LongRM: Revealing and Unlocking the Context Boundary of Reward Modeling
- URL: http://arxiv.org/abs/2510.06915v2
- Date: Tue, 04 Nov 2025 05:29:20 GMT
- Title: LongRM: Revealing and Unlocking the Context Boundary of Reward Modeling
- Authors: Zecheng Tang, Baibei Ji, Quantong Qiu, Haitian Wang, Xiaobo Liang, Juntao Li, Min Zhang,
- Abstract summary: We introduce Long-RewardBench, a benchmark specifically designed for long-context RM evaluation.<n>Preliminary study reveals that even state-of-the-art generative RMs exhibit significant fragility in long-context scenarios.<n>We propose a general multi-stage training strategy that effectively scales arbitrary models into robust Long-context RMs.
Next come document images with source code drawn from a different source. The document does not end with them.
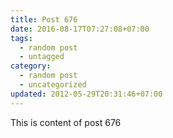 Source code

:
 ```yaml
---
title: Post 676
date: 2016-08-17T07:27:08+07:00
tags:
  - random post
  - untagged
category:
  - random post
  - uncategorized
updated: 2012-05-29T20:31:46+07:00
---
```

This is content of post 676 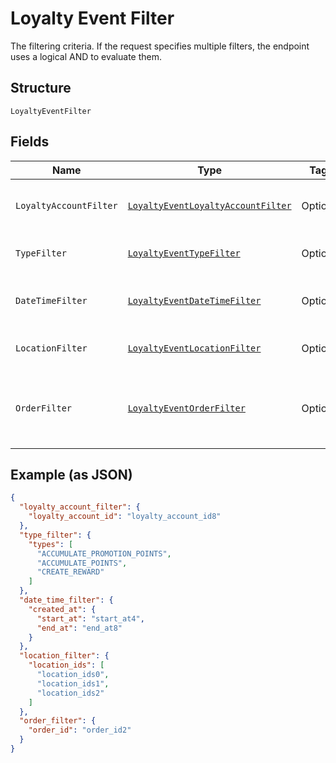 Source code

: 
# Loyalty Event Filter

The filtering criteria. If the request specifies multiple filters,
the endpoint uses a logical AND to evaluate them.

## Structure

`LoyaltyEventFilter`

## Fields

| Name | Type | Tags | Description |
|  --- | --- | --- | --- |
| `LoyaltyAccountFilter` | [`LoyaltyEventLoyaltyAccountFilter`](../../doc/models/loyalty-event-loyalty-account-filter.md) | Optional | Filter events by loyalty account. |
| `TypeFilter` | [`LoyaltyEventTypeFilter`](../../doc/models/loyalty-event-type-filter.md) | Optional | Filter events by event type. |
| `DateTimeFilter` | [`LoyaltyEventDateTimeFilter`](../../doc/models/loyalty-event-date-time-filter.md) | Optional | Filter events by date time range. |
| `LocationFilter` | [`LoyaltyEventLocationFilter`](../../doc/models/loyalty-event-location-filter.md) | Optional | Filter events by location. |
| `OrderFilter` | [`LoyaltyEventOrderFilter`](../../doc/models/loyalty-event-order-filter.md) | Optional | Filter events by the order associated with the event. |

## Example (as JSON)

```json
{
  "loyalty_account_filter": {
    "loyalty_account_id": "loyalty_account_id8"
  },
  "type_filter": {
    "types": [
      "ACCUMULATE_PROMOTION_POINTS",
      "ACCUMULATE_POINTS",
      "CREATE_REWARD"
    ]
  },
  "date_time_filter": {
    "created_at": {
      "start_at": "start_at4",
      "end_at": "end_at8"
    }
  },
  "location_filter": {
    "location_ids": [
      "location_ids0",
      "location_ids1",
      "location_ids2"
    ]
  },
  "order_filter": {
    "order_id": "order_id2"
  }
}
```

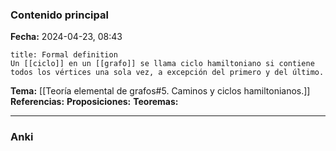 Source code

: ### Contenido principal

**Fecha:** 2024-04-23, 08:43

```ad-formal
title: Formal definition
Un [[ciclo]] en un [[grafo]] se llama ciclo hamiltoniano si contiene todos los vértices una sola vez, a excepción del primero y del último.
```

**Tema:** [[Teoría elemental de grafos#5. Caminos y ciclos hamiltonianos.]]
**Referencias:**
**Proposiciones:**
**Teoremas:**

---
### Anki
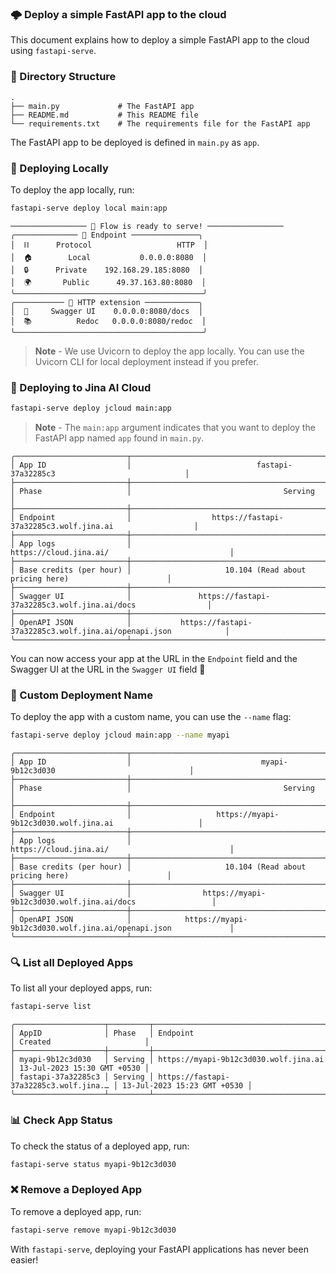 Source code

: ### 🌩️ Deploy a simple FastAPI app to the cloud

This document explains how to deploy a simple FastAPI app to the cloud using `fastapi-serve`. 

### 📁 Directory Structure

```
.
├── main.py             # The FastAPI app    
├── README.md           # This README file
└── requirements.txt    # The requirements file for the FastAPI app
```

The FastAPI app to be deployed is defined in `main.py` as `app`. 


### 👀 Deploying Locally

To deploy the app locally, run:

```bash
fastapi-serve deploy local main:app
```

```text
───────────────── 🎉 Flow is ready to serve! ─────────────────
╭────────────── 🔗 Endpoint ───────────────╮
│  ⛓      Protocol                   HTTP  │
│  🏠        Local           0.0.0.0:8080  │
│  🔒      Private    192.168.29.185:8080  │
│  🌍       Public      49.37.163.80:8080  │
╰──────────────────────────────────────────╯
╭─────────── 💎 HTTP extension ────────────╮
│  💬     Swagger UI    0.0.0.0:8080/docs  │
│  📚          Redoc   0.0.0.0:8080/redoc  │
╰──────────────────────────────────────────╯
```

> **Note** - We use Uvicorn to deploy the app locally. You can use the Uvicorn CLI for local deployment instead if you prefer.


### 🚀 Deploying to Jina AI Cloud

```bash
fastapi-serve deploy jcloud main:app
```

> **Note** - The `main:app` argument indicates that you want to deploy the FastAPI app named `app` found in `main.py`.

```text
╭─────────────────────────┬───────────────────────────────────────────────────────────────────────────╮
│ App ID                  │                            fastapi-37a32285c3                             │
├─────────────────────────┼───────────────────────────────────────────────────────────────────────────┤
│ Phase                   │                                  Serving                                  │
├─────────────────────────┼───────────────────────────────────────────────────────────────────────────┤
│ Endpoint                │                  https://fastapi-37a32285c3.wolf.jina.ai                  │
├─────────────────────────┼───────────────────────────────────────────────────────────────────────────┤
│ App logs                │                          https://cloud.jina.ai/                           │
├─────────────────────────┼───────────────────────────────────────────────────────────────────────────┤
│ Base credits (per hour) │                     10.104 (Read about pricing here)                      │
├─────────────────────────┼───────────────────────────────────────────────────────────────────────────┤
│ Swagger UI              │               https://fastapi-37a32285c3.wolf.jina.ai/docs                │
├─────────────────────────┼───────────────────────────────────────────────────────────────────────────┤
│ OpenAPI JSON            │           https://fastapi-37a32285c3.wolf.jina.ai/openapi.json            │
╰─────────────────────────┴───────────────────────────────────────────────────────────────────────────╯
```

You can now access your app at the URL in the `Endpoint` field and the Swagger UI at the URL in the `Swagger UI` field :tada:


### 📛 Custom Deployment Name

To deploy the app with a custom name, you can use the `--name` flag:

```bash
fastapi-serve deploy jcloud main:app --name myapi
```

```text
╭─────────────────────────┬───────────────────────────────────────────────────────────────────────────╮
│ App ID                  │                             myapi-9b12c3d030                              │
├─────────────────────────┼───────────────────────────────────────────────────────────────────────────┤
│ Phase                   │                                  Serving                                  │
├─────────────────────────┼───────────────────────────────────────────────────────────────────────────┤
│ Endpoint                │                   https://myapi-9b12c3d030.wolf.jina.ai                   │
├─────────────────────────┼───────────────────────────────────────────────────────────────────────────┤
│ App logs                │                          https://cloud.jina.ai/                           │
├─────────────────────────┼───────────────────────────────────────────────────────────────────────────┤
│ Base credits (per hour) │                     10.104 (Read about pricing here)                      │
├─────────────────────────┼───────────────────────────────────────────────────────────────────────────┤
│ Swagger UI              │                https://myapi-9b12c3d030.wolf.jina.ai/docs                 │
├─────────────────────────┼───────────────────────────────────────────────────────────────────────────┤
│ OpenAPI JSON            │            https://myapi-9b12c3d030.wolf.jina.ai/openapi.json             │
╰─────────────────────────┴───────────────────────────────────────────────────────────────────────────╯
```

### 🔍 List all Deployed Apps

To list all your deployed apps, run:

```bash
fastapi-serve list
```

```text
╭────────────────────┬─────────┬────────────────────────────────────────┬─────────────────────────────╮
│ AppID              │ Phase   │ Endpoint                               │ Created                     │
├────────────────────┼─────────┼────────────────────────────────────────┼─────────────────────────────┤
│ myapi-9b12c3d030   │ Serving │ https://myapi-9b12c3d030.wolf.jina.ai  │ 13-Jul-2023 15:30 GMT +0530 │
│ fastapi-37a32285c3 │ Serving │ https://fastapi-37a32285c3.wolf.jina.… │ 13-Jul-2023 15:23 GMT +0530 │
╰────────────────────┴─────────┴────────────────────────────────────────┴─────────────────────────────╯
```

### 📊 Check App Status


To check the status of a deployed app, run:

```bash
fastapi-serve status myapi-9b12c3d030
```

### ❌ Remove a Deployed App

To remove a deployed app, run:

```bash
fastapi-serve remove myapi-9b12c3d030
```

With `fastapi-serve`, deploying your FastAPI applications has never been easier!
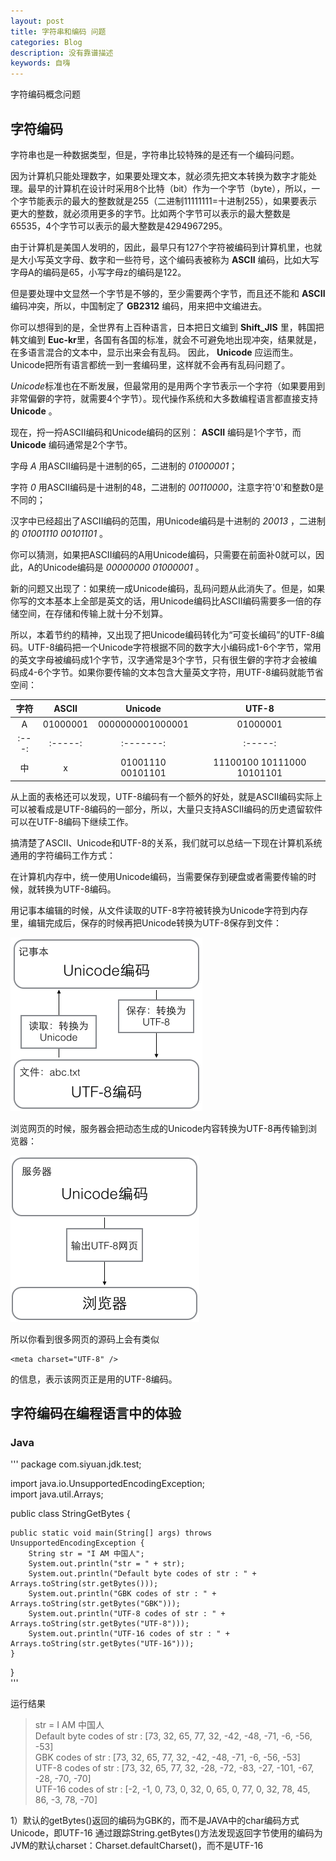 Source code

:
 ```yaml
---
layout: post
title: 字符串和编码 问题
categories: Blog
description: 没有靠谱描述
keywords: 自嗨
---
```

字符编码概念问题

## 字符编码

字符串也是一种数据类型，但是，字符串比较特殊的是还有一个编码问题。

因为计算机只能处理数字，如果要处理文本，就必须先把文本转换为数字才能处理。最早的计算机在设计时采用8个比特（bit）作为一个字节（byte），所以，一个字节能表示的最大的整数就是255（二进制11111111=十进制255），如果要表示更大的整数，就必须用更多的字节。比如两个字节可以表示的最大整数是65535，4个字节可以表示的最大整数是4294967295。

由于计算机是美国人发明的，因此，最早只有127个字符被编码到计算机里，也就是大小写英文字母、数字和一些符号，这个编码表被称为 **ASCII** 编码，比如大写字母A的编码是65，小写字母z的编码是122。

但是要处理中文显然一个字节是不够的，至少需要两个字节，而且还不能和 **ASCII** 编码冲突，所以，中国制定了 **GB2312** 编码，用来把中文编进去。

你可以想得到的是，全世界有上百种语言，日本把日文编到 **Shift_JIS** 里，韩国把韩文编到 **Euc-kr**里，各国有各国的标准，就会不可避免地出现冲突，结果就是，在多语言混合的文本中，显示出来会有乱码。
因此， **Unicode** 应运而生。Unicode把所有语言都统一到一套编码里，这样就不会再有乱码问题了。

*Unicode*标准也在不断发展，但最常用的是用两个字节表示一个字符（如果要用到非常偏僻的字符，就需要4个字节）。现代操作系统和大多数编程语言都直接支持 **Unicode** 。

现在，捋一捋ASCII编码和Unicode编码的区别： **ASCII** 编码是1个字节，而 **Unicode** 编码通常是2个字节。

字母 *A* 用ASCII编码是十进制的65，二进制的 *01000001*；

字符 *0* 用ASCII编码是十进制的48，二进制的 *00110000*，注意字符'0'和整数0是不同的；

汉字中已经超出了ASCII编码的范围，用Unicode编码是十进制的 *20013* ，二进制的 *01001110 00101101* 。

你可以猜测，如果把ASCII编码的A用Unicode编码，只需要在前面补0就可以，因此，A的Unicode编码是 *00000000 01000001* 。

新的问题又出现了：如果统一成Unicode编码，乱码问题从此消失了。但是，如果你写的文本基本上全部是英文的话，用Unicode编码比ASCII编码需要多一倍的存储空间，在存储和传输上就十分不划算。

所以，本着节约的精神，又出现了把Unicode编码转化为“可变长编码”的UTF-8编码。UTF-8编码把一个Unicode字符根据不同的数字大小编码成1-6个字节，常用的英文字母被编码成1个字节，汉字通常是3个字节，只有很生僻的字符才会被编码成4-6个字节。如果你要传输的文本包含大量英文字符，用UTF-8编码就能节省空间：

| 字符 | ASCII | Unicode | UTF-8 |
| :---: | :-----: | :-------: | :-----: |
| A	| 01000001 | 0000000001000001 | 01000001 |
| :---: | :-----: | :-------: | :-----: |
| 中 | x | 01001110 00101101 | 11100100 10111000 10101101 |

从上面的表格还可以发现，UTF-8编码有一个额外的好处，就是ASCII编码实际上可以被看成是UTF-8编码的一部分，所以，大量只支持ASCII编码的历史遗留软件可以在UTF-8编码下继续工作。

搞清楚了ASCII、Unicode和UTF-8的关系，我们就可以总结一下现在计算机系统通用的字符编码工作方式：

在计算机内存中，统一使用Unicode编码，当需要保存到硬盘或者需要传输的时候，就转换为UTF-8编码。

用记事本编辑的时候，从文件读取的UTF-8字符被转换为Unicode字符到内存里，编辑完成后，保存的时候再把Unicode转换为UTF-8保存到文件：

![图片1](/images/posts/unicode/0.png)

浏览网页的时候，服务器会把动态生成的Unicode内容转换为UTF-8再传输到浏览器：

![图片2](/images/posts/unicode/1.png)

所以你看到很多网页的源码上会有类似 
```
<meta charset="UTF-8" /> 
```
的信息，表示该网页正是用的UTF-8编码。

## 字符编码在编程语言中的体验
### Java

'''
package com.siyuan.jdk.test;  
  
import java.io.UnsupportedEncodingException;  
import java.util.Arrays;  
  
public class StringGetBytes {  
      
    public static void main(String[] args) throws UnsupportedEncodingException {  
        String str = "I AM 中国人";  
        System.out.println("str = " + str);  
        System.out.println("Default byte codes of str : " + Arrays.toString(str.getBytes()));  
        System.out.println("GBK codes of str : " + Arrays.toString(str.getBytes("GBK")));  
        System.out.println("UTF-8 codes of str : " + Arrays.toString(str.getBytes("UTF-8")));  
        System.out.println("UTF-16 codes of str : " + Arrays.toString(str.getBytes("UTF-16")));  
    }  
      
}  
'''

运行结果
> str = I AM 中国人  
Default byte codes of str : [73, 32, 65, 77, 32, -42, -48, -71, -6, -56, -53]  
GBK codes of str : [73, 32, 65, 77, 32, -42, -48, -71, -6, -56, -53]  
UTF-8 codes of str : [73, 32, 65, 77, 32, -28, -72, -83, -27, -101, -67, -28, -70, -70]  
UTF-16 codes of str : [-2, -1, 0, 73, 0, 32, 0, 65, 0, 77, 0, 32, 78, 45, 86, -3, 78, -70]  

1）默认的getBytes()返回的编码为GBK的，而不是JAVA中的char编码方式Unicode，即UTF-16
通过跟踪String.getBytes()方法发现返回字节使用的编码为JVM的默认charset：Charset.defaultCharset()，而不是UTF-16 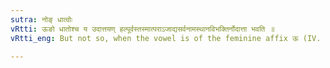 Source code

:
 ```yaml
---
sutra: नोङ् धात्वोः
vRtti: ऊङो धातोश्च य उदात्तयण् हल्पूर्वस्तस्मात्पराऽजाद्यसर्वनामस्थानविभक्तिर्नोदात्ता भवति ॥
vRtti_eng: But not so, when the vowel is of the feminine affix ऊ (IV. 1. 66), or the final of a root.

---
```

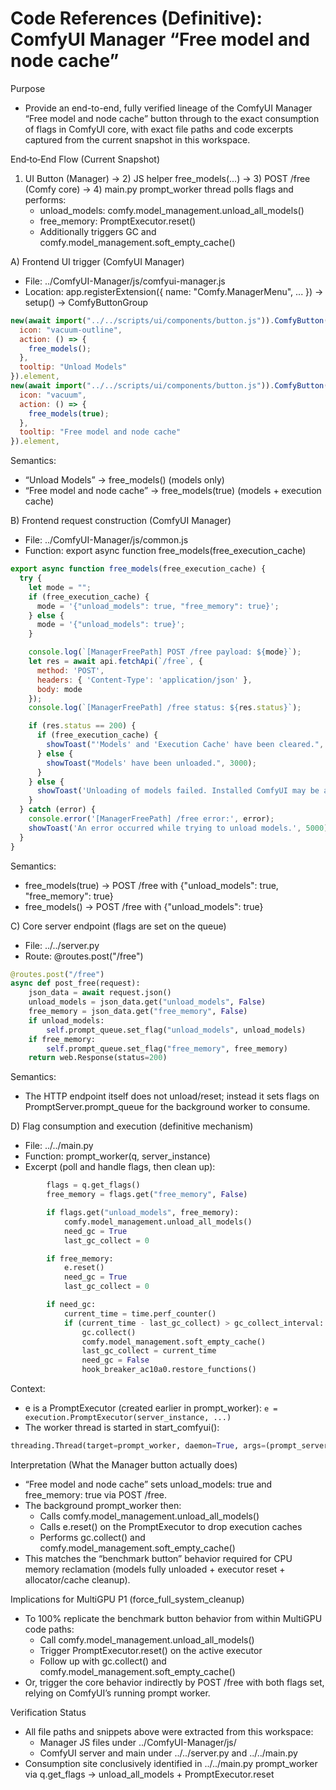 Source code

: # Code References (Definitive): ComfyUI Manager “Free model and node cache”

Purpose
- Provide an end-to-end, fully verified lineage of the ComfyUI Manager “Free model and node cache” button through to the exact consumption of flags in ComfyUI core, with exact file paths and code excerpts captured from the current snapshot in this workspace.

End‑to‑End Flow (Current Snapshot)
1) UI Button (Manager) → 2) JS helper free_models(...) → 3) POST /free (Comfy core) → 4) main.py prompt_worker thread polls flags and performs:
   - unload_models: comfy.model_management.unload_all_models()
   - free_memory: PromptExecutor.reset()
   - Additionally triggers GC and comfy.model_management.soft_empty_cache()

A) Frontend UI trigger (ComfyUI Manager)
- File: ../ComfyUI-Manager/js/comfyui-manager.js
- Location: app.registerExtension({ name: "Comfy.ManagerMenu", ... }) → setup() → ComfyButtonGroup
```js
new(await import("../../scripts/ui/components/button.js")).ComfyButton({
  icon: "vacuum-outline",
  action: () => {
    free_models();
  },
  tooltip: "Unload Models"
}).element,
new(await import("../../scripts/ui/components/button.js")).ComfyButton({
  icon: "vacuum",
  action: () => {
    free_models(true);
  },
  tooltip: "Free model and node cache"
}).element,
```
Semantics:
- “Unload Models” → free_models() (models only)
- “Free model and node cache” → free_models(true) (models + execution cache)

B) Frontend request construction (ComfyUI Manager)
- File: ../ComfyUI-Manager/js/common.js
- Function: export async function free_models(free_execution_cache)
```js
export async function free_models(free_execution_cache) {
  try {
    let mode = "";
    if (free_execution_cache) {
      mode = '{"unload_models": true, "free_memory": true}';
    } else {
      mode = '{"unload_models": true}';
    }

    console.log(`[ManagerFreePath] POST /free payload: ${mode}`);
    let res = await api.fetchApi(`/free`, {
      method: 'POST',
      headers: { 'Content-Type': 'application/json' },
      body: mode
    });
    console.log(`[ManagerFreePath] /free status: ${res.status}`);

    if (res.status == 200) {
      if (free_execution_cache) {
        showToast("'Models' and 'Execution Cache' have been cleared.", 3000);
      } else {
        showToast("Models' have been unloaded.", 3000);
      }
    } else {
      showToast('Unloading of models failed. Installed ComfyUI may be an outdated version.', 5000);
    }
  } catch (error) {
    console.error('[ManagerFreePath] /free error:', error);
    showToast('An error occurred while trying to unload models.', 5000);
  }
}
```
Semantics:
- free_models(true) → POST /free with {"unload_models": true, "free_memory": true}
- free_models() → POST /free with {"unload_models": true}

C) Core server endpoint (flags are set on the queue)
- File: ../../server.py
- Route: @routes.post("/free")
```py
@routes.post("/free")
async def post_free(request):
    json_data = await request.json()
    unload_models = json_data.get("unload_models", False)
    free_memory = json_data.get("free_memory", False)
    if unload_models:
        self.prompt_queue.set_flag("unload_models", unload_models)
    if free_memory:
        self.prompt_queue.set_flag("free_memory", free_memory)
    return web.Response(status=200)
```
Semantics:
- The HTTP endpoint itself does not unload/reset; instead it sets flags on PromptServer.prompt_queue for the background worker to consume.

D) Flag consumption and execution (definitive mechanism)
- File: ../../main.py
- Function: prompt_worker(q, server_instance)
- Excerpt (poll and handle flags, then clean up):
```py
        flags = q.get_flags()
        free_memory = flags.get("free_memory", False)

        if flags.get("unload_models", free_memory):
            comfy.model_management.unload_all_models()
            need_gc = True
            last_gc_collect = 0

        if free_memory:
            e.reset()
            need_gc = True
            last_gc_collect = 0

        if need_gc:
            current_time = time.perf_counter()
            if (current_time - last_gc_collect) > gc_collect_interval:
                gc.collect()
                comfy.model_management.soft_empty_cache()
                last_gc_collect = current_time
                need_gc = False
                hook_breaker_ac10a0.restore_functions()
```
Context:
- e is a PromptExecutor (created earlier in prompt_worker): `e = execution.PromptExecutor(server_instance, ...)`
- The worker thread is started in start_comfyui():
```py
threading.Thread(target=prompt_worker, daemon=True, args=(prompt_server.prompt_queue, prompt_server,)).start()
```

Interpretation (What the Manager button actually does)
- “Free model and node cache” sets unload_models: true and free_memory: true via POST /free.
- The background prompt_worker then:
  - Calls comfy.model_management.unload_all_models()
  - Calls e.reset() on the PromptExecutor to drop execution caches
  - Performs gc.collect() and comfy.model_management.soft_empty_cache()
- This matches the “benchmark button” behavior required for CPU memory reclamation (models fully unloaded + executor reset + allocator/cache cleanup).

Implications for MultiGPU P1 (force_full_system_cleanup)
- To 100% replicate the benchmark button behavior from within MultiGPU code paths:
  - Call comfy.model_management.unload_all_models()
  - Trigger PromptExecutor.reset() on the active executor
  - Follow up with gc.collect() and comfy.model_management.soft_empty_cache()
- Or, trigger the core behavior indirectly by POST /free with both flags set, relying on ComfyUI’s running prompt worker.

Verification Status
- All file paths and snippets above were extracted from this workspace:
  - Manager JS files under ../ComfyUI-Manager/js/
  - ComfyUI server and main under ../../server.py and ../../main.py
- Consumption site conclusively identified in ../../main.py prompt_worker via q.get_flags → unload_all_models + PromptExecutor.reset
- Score: 45.520815757751194
- License: http://creativecommons.org/licenses/by/4.0/
- Abstract: Reward model (RM) plays a pivotal role in aligning large language model (LLM) with human preferences. As real-world applications increasingly involve long history trajectories, e.g., LLM agent, it becomes indispensable to evaluate whether a model's responses are not only high-quality but also grounded in and consistent with the provided context. Yet, current RMs remain confined to short-context settings and primarily focus on response-level attributes (e.g., safety or helpfulness), while largely neglecting the critical dimension of long context-response consistency. In this work, we introduce Long-RewardBench, a benchmark specifically designed for long-context RM evaluation, featuring both Pairwise Comparison and Best-of-N tasks. Our preliminary study reveals that even state-of-the-art generative RMs exhibit significant fragility in long-context scenarios, failing to maintain context-aware preference judgments. Motivated by the analysis of failure patterns observed in model outputs, we propose a general multi-stage training strategy that effectively scales arbitrary models into robust Long-context RMs (LongRMs). Experiments show that our approach not only substantially improves performance on long-context evaluation but also preserves strong short-context capability. Notably, our 8B LongRM outperforms much larger 70B-scale baselines and matches the performance of the proprietary Gemini 2.5 Pro model.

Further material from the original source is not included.